I have edited anemone's post to correct the typo. She is offline now, but I am aware of the problem from another site, so I have taken the liberty to change the statement of the problem, and I will be refraining from posting a solution as I have seen the problem before.

The arguments on the left are supposed to be the same, however the second term was meant to be a sine function instead.

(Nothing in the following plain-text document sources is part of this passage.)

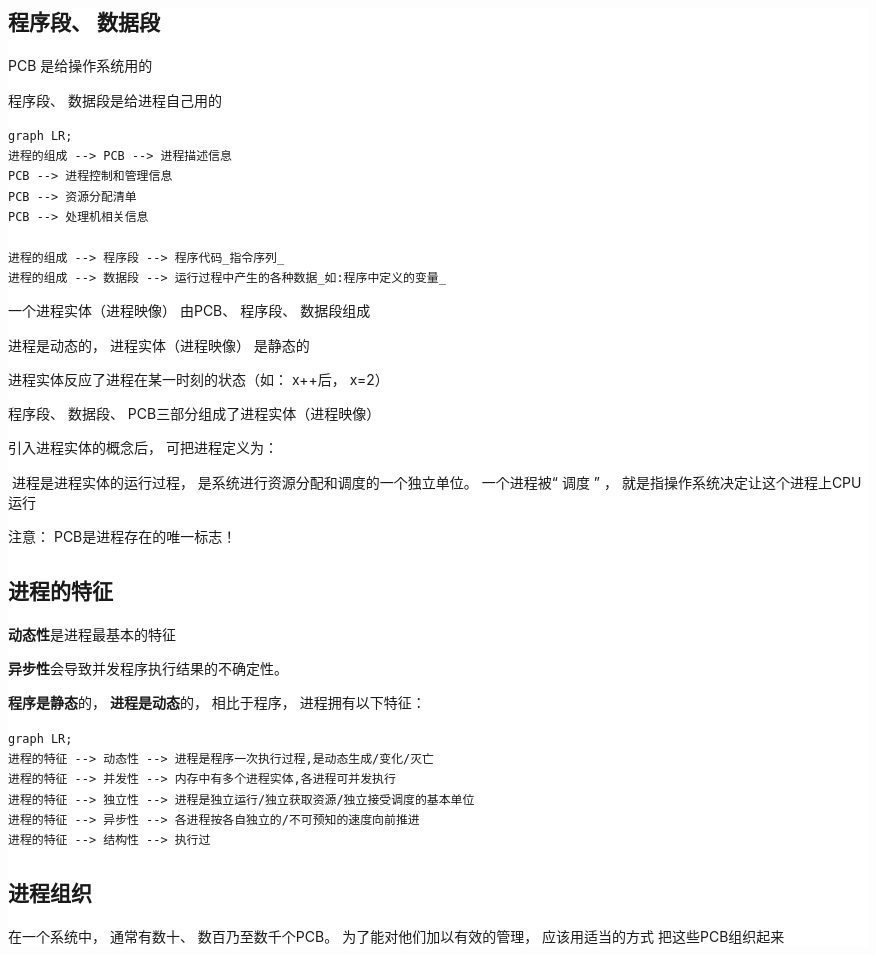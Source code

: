 

## 程序段、 数据段

PCB 是给操作系统用的  

程序段、 数据段是给进程自己用的  

```mermaid
graph LR;
进程的组成 --> PCB --> 进程描述信息
PCB --> 进程控制和管理信息
PCB --> 资源分配清单
PCB --> 处理机相关信息

进程的组成 --> 程序段 --> 程序代码_指令序列_
进程的组成 --> 数据段 --> 运行过程中产生的各种数据_如:程序中定义的变量_
```

一个进程实体（进程映像） 由PCB、 程序段、 数据段组成  

进程是动态的， 进程实体（进程映像） 是静态的  

进程实体反应了进程在某一时刻的状态（如： x++后， x=2）  

程序段、 数据段、 PCB三部分组成了进程实体（进程映像）

引入进程实体的概念后， 可把进程定义为：

​		进程是进程实体的运行过程， 是系统进行资源分配和调度的一个独立单位。  一个进程被“ 调度 ” ， 就是指操作系统决定让这个进程上CPU运行  

注意： PCB是进程存在的唯一标志！  



## 进程的特征

**动态性**是进程最基本的特征  

**异步性**会导致并发程序执行结果的不确定性。  

**程序是静态**的， **进程是动态**的， 相比于程序， 进程拥有以下特征：  

```mermaid
graph LR;
进程的特征 --> 动态性 --> 进程是程序一次执行过程,是动态生成/变化/灭亡
进程的特征 --> 并发性 --> 内存中有多个进程实体,各进程可并发执行
进程的特征 --> 独立性 --> 进程是独立运行/独立获取资源/独立接受调度的基本单位
进程的特征 --> 异步性 --> 各进程按各自独立的/不可预知的速度向前推进
进程的特征 --> 结构性 --> 执行过
```



## 进程组织

在一个系统中， 通常有数十、 数百乃至数千个PCB。 为了能对他们加以有效的管理， 应该用适当的方式
把这些PCB组织起来
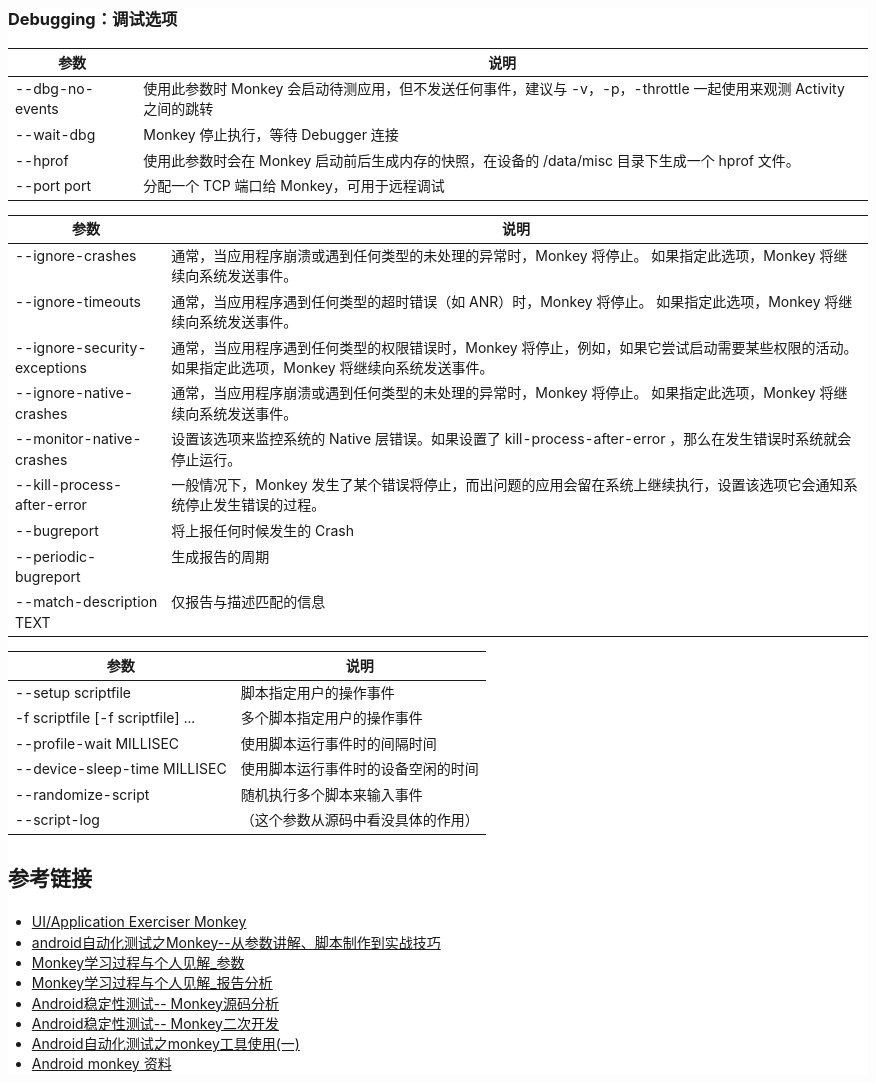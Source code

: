 

### Debugging：调试选项

| 参数            | 说明                                                         |
| --------------- | ------------------------------------------------------------ |
| --dbg-no-events | 使用此参数时 Monkey 会启动待测应用，但不发送任何事件，建议与 -v，-p，-throttle 一起使用来观测  Activity 之间的跳转 |
| --wait-dbg      | Monkey 停止执行，等待 Debugger 连接                          |
| --hprof         | 使用此参数时会在 Monkey 启动前后生成内存的快照，在设备的 /data/misc 目录下生成一个 hprof 文件。 |
| --port port     | 分配一个 TCP 端口给 Monkey，可用于远程调试                   |

| 参数                         | 说明                                                         |
| ---------------------------- | ------------------------------------------------------------ |
| --ignore-crashes             | 通常，当应用程序崩溃或遇到任何类型的未处理的异常时，Monkey 将停止。 如果指定此选项，Monkey  将继续向系统发送事件。 |
| --ignore-timeouts            | 通常，当应用程序遇到任何类型的超时错误（如 ANR）时，Monkey 将停止。 如果指定此选项，Monkey  将继续向系统发送事件。 |
| --ignore-security-exceptions | 通常，当应用程序遇到任何类型的权限错误时，Monkey 将停止，例如，如果它尝试启动需要某些权限的活动。  如果指定此选项，Monkey 将继续向系统发送事件。 |
| --ignore-native-crashes      | 通常，当应用程序崩溃或遇到任何类型的未处理的异常时，Monkey 将停止。 如果指定此选项，Monkey  将继续向系统发送事件。 |
| --monitor-native-crashes     | 设置该选项来监控系统的 Native 层错误。如果设置了 kill-process-after-error  ，那么在发生错误时系统就会停止运行。 |
| --kill-process-after-error   | 一般情况下，Monkey 发生了某个错误将停止，而出问题的应用会留在系统上继续执行，设置该选项它会通知系统停止发生错误的过程。 |
| --bugreport                  | 将上报任何时候发生的 Crash                                   |
| --periodic-bugreport         | 生成报告的周期                                               |
| --match-description TEXT     | 仅报告与描述匹配的信息                                       |

| 参数                              | 说明                               |
| --------------------------------- | ---------------------------------- |
| --setup scriptfile                | 脚本指定用户的操作事件             |
| -f scriptfile [-f scriptfile] ... | 多个脚本指定用户的操作事件         |
| --profile-wait MILLISEC           | 使用脚本运行事件时的间隔时间       |
| --device-sleep-time MILLISEC      | 使用脚本运行事件时的设备空闲的时间 |
| --randomize-script                | 随机执行多个脚本来输入事件         |
| --script-log                      | （这个参数从源码中看没具体的作用） |

## 参考链接

* [UI/Application Exerciser Monkey](https://developer.android.com/studio/test/monkey.html)
* [android自动化测试之Monkey--从参数讲解、脚本制作到实战技巧](http://www.cnblogs.com/yajing-zh/p/4340795.html)
* [Monkey学习过程与个人见解_参数](https://www.jianshu.com/p/b1aa68f09de1)
* [Monkey学习过程与个人见解_报告分析](https://www.jianshu.com/p/2df7b1c3b0e9)
* [Android稳定性测试-- Monkey源码分析](https://blog.csdn.net/tobetheender/article/details/53448949)
* [Android稳定性测试-- Monkey二次开发](https://blog.csdn.net/tobetheender/article/details/54693874)
* [Android自动化测试之monkey工具使用(一)](http://blog.sina.com.cn/s/blog_e03267d30102wk0b.html)
* [Android monkey 资料](http://www.cnblogs.com/wfh1988/archive/2010/11/16/1878224.html)
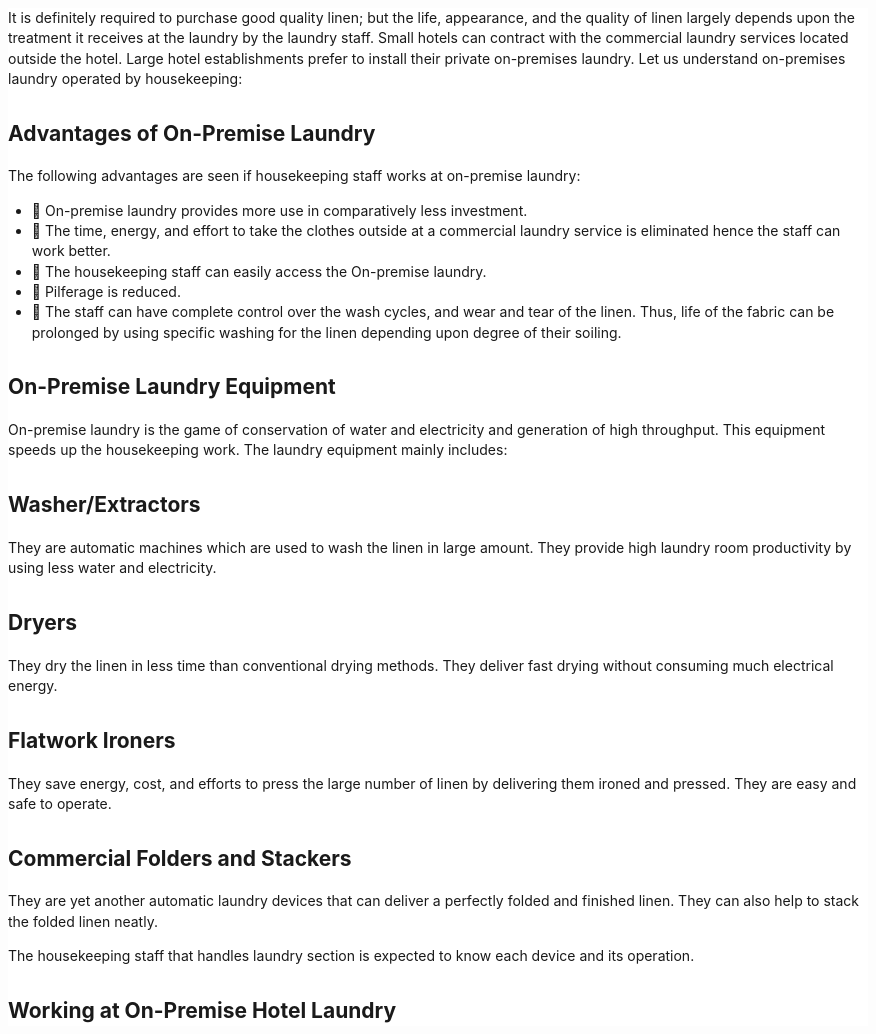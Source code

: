It is definitely required to purchase good quality linen; but the life, appearance, and the quality  of  linen  largely  depends  upon  the  treatment  it  receives  at  the  laundry  by  the laundry  staff.  Small  hotels  can  contract  with  the  commercial  laundry  services  located outside the hotel. Large hotel establishments prefer to install their private on-premises laundry. Let us understand on-premises laundry operated by housekeeping:

## Advantages of On-Premise Laundry

The following advantages are seen if housekeeping staff works at on-premise laundry:

-  On-premise laundry provides more use in comparatively less investment.
-  The time, energy, and effort to take the clothes outside at a commercial laundry service is eliminated hence the staff can work better.
-  The housekeeping staff can easily access the On-premise laundry.
-  Pilferage is reduced.
-  The staff can have complete control over the wash cycles, and wear and tear of the linen. Thus, life of the fabric can be prolonged by using specific washing for the linen depending upon degree of their soiling.

## On-Premise Laundry Equipment

On-premise laundry is the game of conservation of water and electricity and generation of high  throughput.  This  equipment  speeds  up  the  housekeeping  work.  The  laundry equipment mainly includes:

## Washer/Extractors

They are automatic machines which are used to wash the linen in large amount. They provide high laundry room productivity by using less water and electricity.



## Dryers

They dry the linen in less time than conventional drying methods. They deliver fast drying without consuming much electrical energy.

## Flatwork Ironers

They save energy, cost, and efforts to press the large number of linen by delivering them ironed and pressed. They are easy and safe to operate.

## Commercial Folders and Stackers

They are yet another automatic laundry devices that can deliver a perfectly folded and finished linen. They can also help to stack the folded linen neatly.

The housekeeping staff that handles laundry section is expected to know each device and its operation.

## Working at On-Premise Hotel Laundry
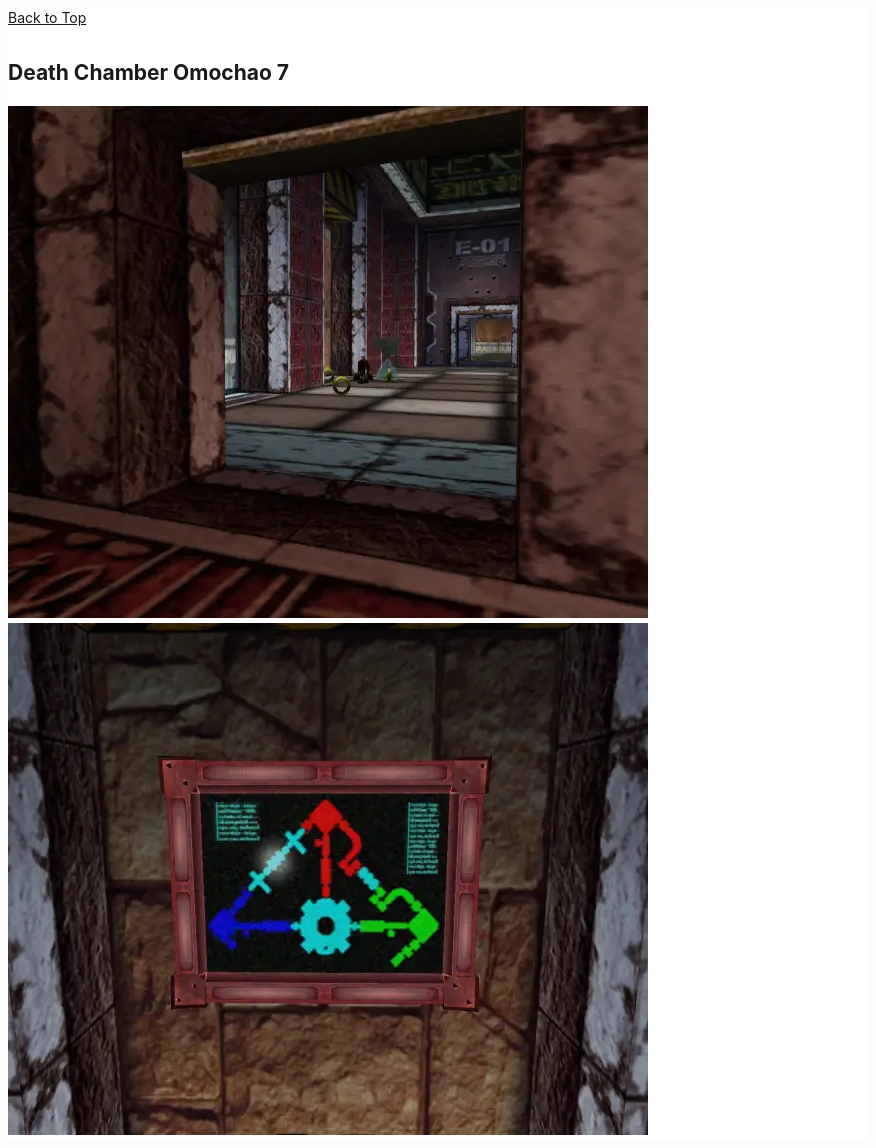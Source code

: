 [Back to Top](#)

## Death Chamber Omochao 7
![](./DeathChamber/Omochao-7th-Far1.webp)
![](./DeathChamber/Omochao-7th-Far2.webp)
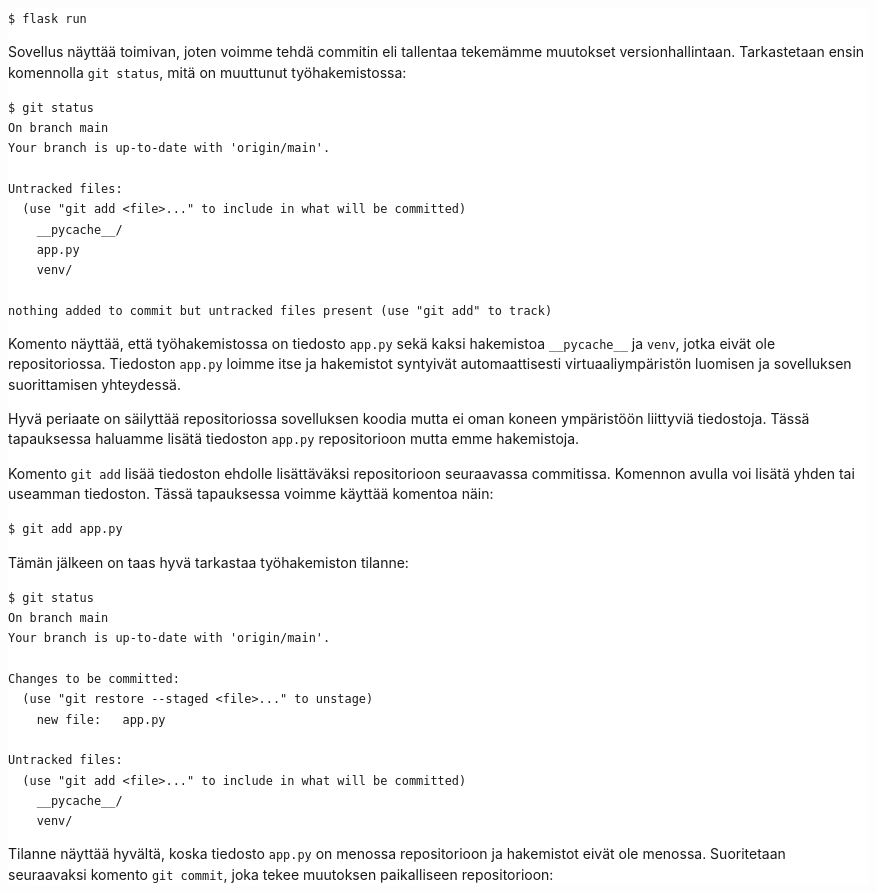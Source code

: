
 ```console
$ flask run
```

Sovellus näyttää toimivan, joten voimme tehdä commitin eli tallentaa tekemämme muutokset versionhallintaan. Tarkastetaan ensin komennolla `git status`, mitä on muuttunut työhakemistossa:

```console
$ git status
On branch main
Your branch is up-to-date with 'origin/main'.

Untracked files:
  (use "git add <file>..." to include in what will be committed)
	__pycache__/
	app.py
	venv/

nothing added to commit but untracked files present (use "git add" to track)
```

Komento näyttää, että työhakemistossa on tiedosto `app.py` sekä kaksi hakemistoa `__pycache__` ja `venv`, jotka eivät ole repositoriossa. Tiedoston `app.py` loimme itse ja hakemistot syntyivät automaattisesti virtuaaliympäristön luomisen ja sovelluksen suorittamisen yhteydessä.

Hyvä periaate on säilyttää repositoriossa sovelluksen koodia mutta ei oman koneen ympäristöön liittyviä tiedostoja. Tässä tapauksessa haluamme lisätä tiedoston `app.py` repositorioon mutta emme hakemistoja.

Komento `git add` lisää tiedoston ehdolle lisättäväksi repositorioon seuraavassa commitissa. Komennon avulla voi lisätä yhden tai useamman tiedoston. Tässä tapauksessa voimme käyttää komentoa näin:

```console
$ git add app.py
```

Tämän jälkeen on taas hyvä tarkastaa työhakemiston tilanne:

```console
$ git status
On branch main
Your branch is up-to-date with 'origin/main'.

Changes to be committed:
  (use "git restore --staged <file>..." to unstage)
	new file:   app.py

Untracked files:
  (use "git add <file>..." to include in what will be committed)
	__pycache__/
	venv/
```

Tilanne näyttää hyvältä, koska tiedosto `app.py` on menossa repositorioon ja hakemistot eivät ole menossa. Suoritetaan seuraavaksi komento `git commit`, joka tekee muutoksen paikalliseen repositorioon:
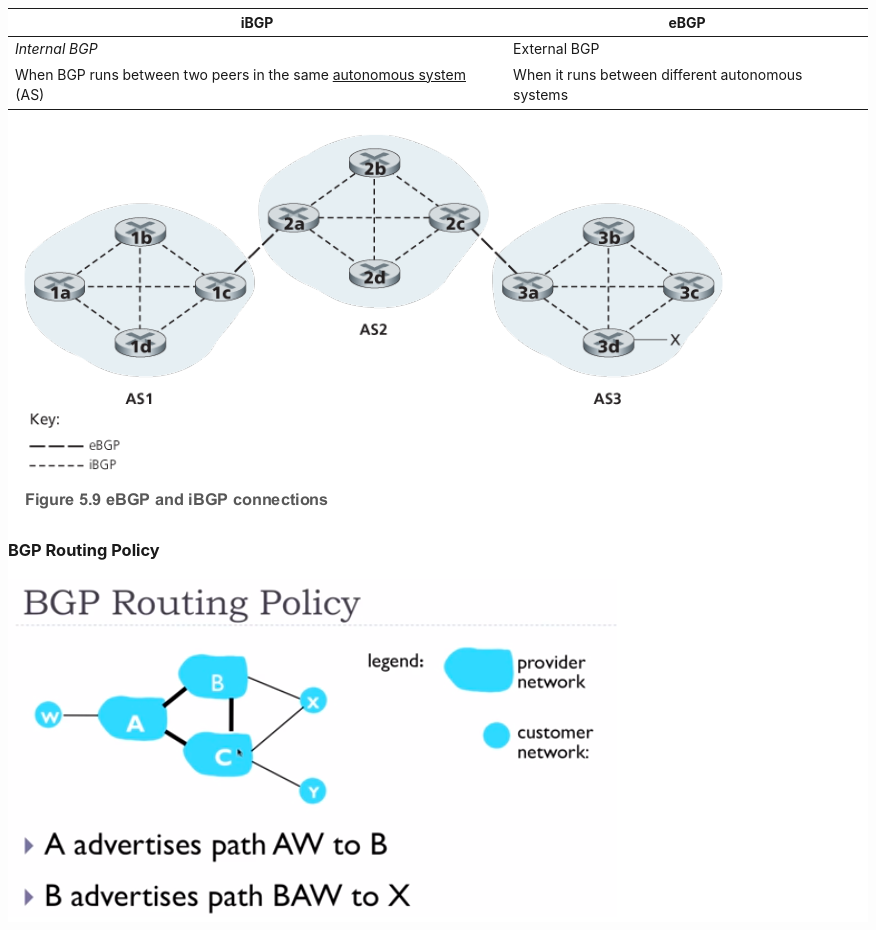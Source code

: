 | iBGP                                                         | eBGP                                              |
| ------------------------------------------------------------ | ------------------------------------------------- |
| *Internal BGP*                                               | External BGP                                      |
| When BGP runs between two peers in the same [autonomous system](https://en.wikipedia.org/wiki/Autonomous_system_(Internet)) (AS) | When it runs between different autonomous systems |

![](pics/iBGP_eBGP.png)



### BGP Routing Policy

![](pics/bgp_policy.png)


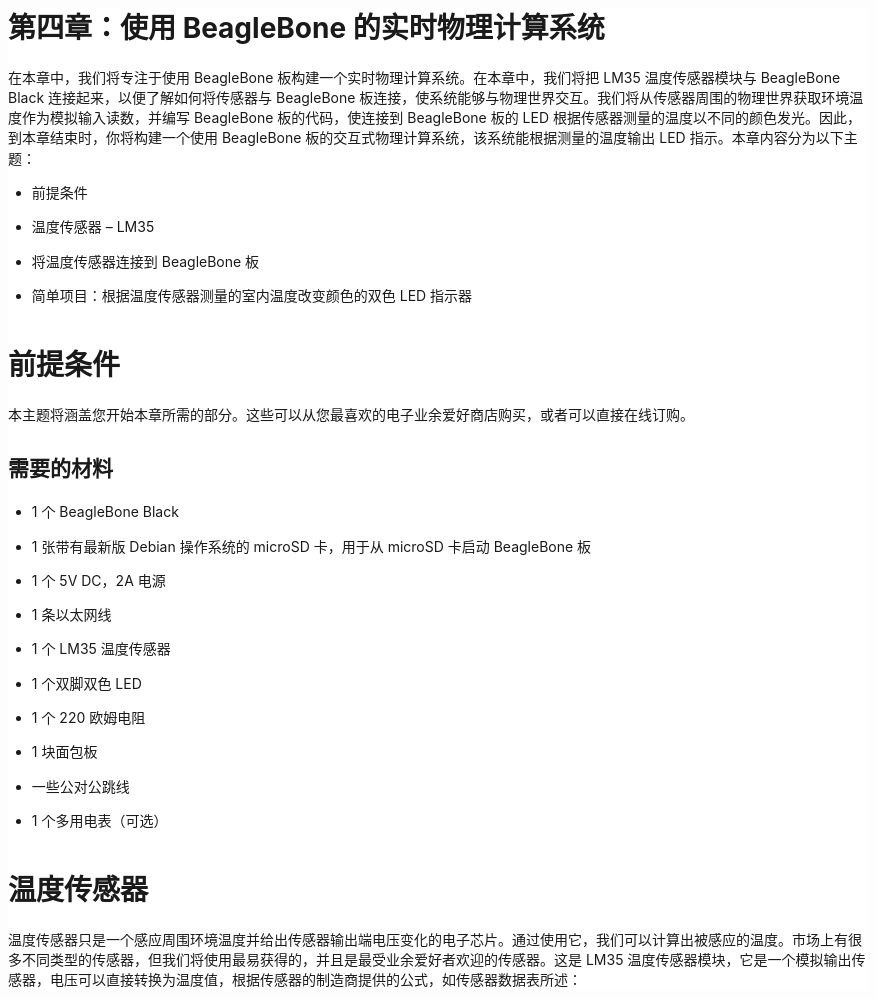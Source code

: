 # 第四章：使用 BeagleBone 的实时物理计算系统

在本章中，我们将专注于使用 BeagleBone 板构建一个实时物理计算系统。在本章中，我们将把 LM35 温度传感器模块与 BeagleBone Black 连接起来，以便了解如何将传感器与 BeagleBone 板连接，使系统能够与物理世界交互。我们将从传感器周围的物理世界获取环境温度作为模拟输入读数，并编写 BeagleBone 板的代码，使连接到 BeagleBone 板的 LED 根据传感器测量的温度以不同的颜色发光。因此，到本章结束时，你将构建一个使用 BeagleBone 板的交互式物理计算系统，该系统能根据测量的温度输出 LED 指示。本章内容分为以下主题：

+   前提条件

+   温度传感器 – LM35

+   将温度传感器连接到 BeagleBone 板

+   简单项目：根据温度传感器测量的室内温度改变颜色的双色 LED 指示器

# 前提条件

本主题将涵盖您开始本章所需的部分。这些可以从您最喜欢的电子业余爱好商店购买，或者可以直接在线订购。

## 需要的材料

+   1 个 BeagleBone Black

+   1 张带有最新版 Debian 操作系统的 microSD 卡，用于从 microSD 卡启动 BeagleBone 板

+   1 个 5V DC，2A 电源

+   1 条以太网线

+   1 个 LM35 温度传感器

+   1 个双脚双色 LED

+   1 个 220 欧姆电阻

+   1 块面包板

+   一些公对公跳线

+   1 个多用电表（可选）

# 温度传感器

温度传感器只是一个感应周围环境温度并给出传感器输出端电压变化的电子芯片。通过使用它，我们可以计算出被感应的温度。市场上有很多不同类型的传感器，但我们将使用最易获得的，并且是最受业余爱好者欢迎的传感器。这是 LM35 温度传感器模块，它是一个模拟输出传感器，电压可以直接转换为温度值，根据传感器的制造商提供的公式，如传感器数据表所述：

On behalf of anemone, I want to thank you for catching this! (Nod)
 
My solution:

By letting $$A=\frac{x}{5}-\frac{\pi}{12}$$ use the sum-to-product formula to simplify the LHS of the equation, I get:

$$\sqrt{2}\cos A-\sqrt{6}\sin A=2\left(\sin \left(A-\frac{7\pi}{12} \right)-\sin \left(3A+\frac{5\pi}{12} \right) \right)$$

$$\sqrt{2}\cos A-\sqrt{6}\sin A=2\left(2\cos \left(2A-\frac{\pi}{12} \right)\sin \left(-A-\frac{\pi}{2} \right) \right)$$

$$\sqrt{2}\cos A-\sqrt{6}\sin A=-4\left(\cos \left(2A-\frac{\pi}{12} \right)\sin \left(A+\frac{\pi}{2} \right) \right)$$

$$\sqrt{2}\cos A-\sqrt{6}\sin A=-4 \left( \cos \left(2A-\frac{\pi}{12}\right)\right)\left( \cos A \right)$$

$$4\cos A \left( \cos \left(2A-\frac{\pi}{12}\right)\right)=\sqrt{6}\sin A- \sqrt{2}\cos A$$

Now, divide the left and right side of the equation by $$\cos A$$ and use the formulas for $$\cos 2A=\frac{1-\tan^2 A}{1-\tan^2 A}$$ and $$\sin 2A=\frac{2\tan A}{1-\tan^2 A}$$ to further simplify the equation yields:

$$\sqrt{6}\tan^3 A+\sqrt{6}\tan^2 A+(2\sqrt{2}-\sqrt{6})\tan A-(2\sqrt{2}+\sqrt{6})=0$$ (*)

It's quite obvious that $$\tan A=1$$ is one of the solution to (*) and use the long division to find the other two roots.

$$(\tan A-1)(\sqrt{6}\tan^2 A+2\sqrt{6}\tan A+2\sqrt{2}+\sqrt{6})=0$$

Since the discriminant of the quadratic expression that we found above is a negative value ($$-8\sqrt{12}$$), we can say the other two roots are imaginary roots.

Hence the solutions are

$$A=\frac{\pi}{4}+2n\pi$$ where n is an integer, i.e.

$$\frac{x}{5}-\frac{\pi}{12}=\frac{\pi}{4}+2n\pi$$ which gives us $$x=\frac{5\pi}{3}+10n\pi$$.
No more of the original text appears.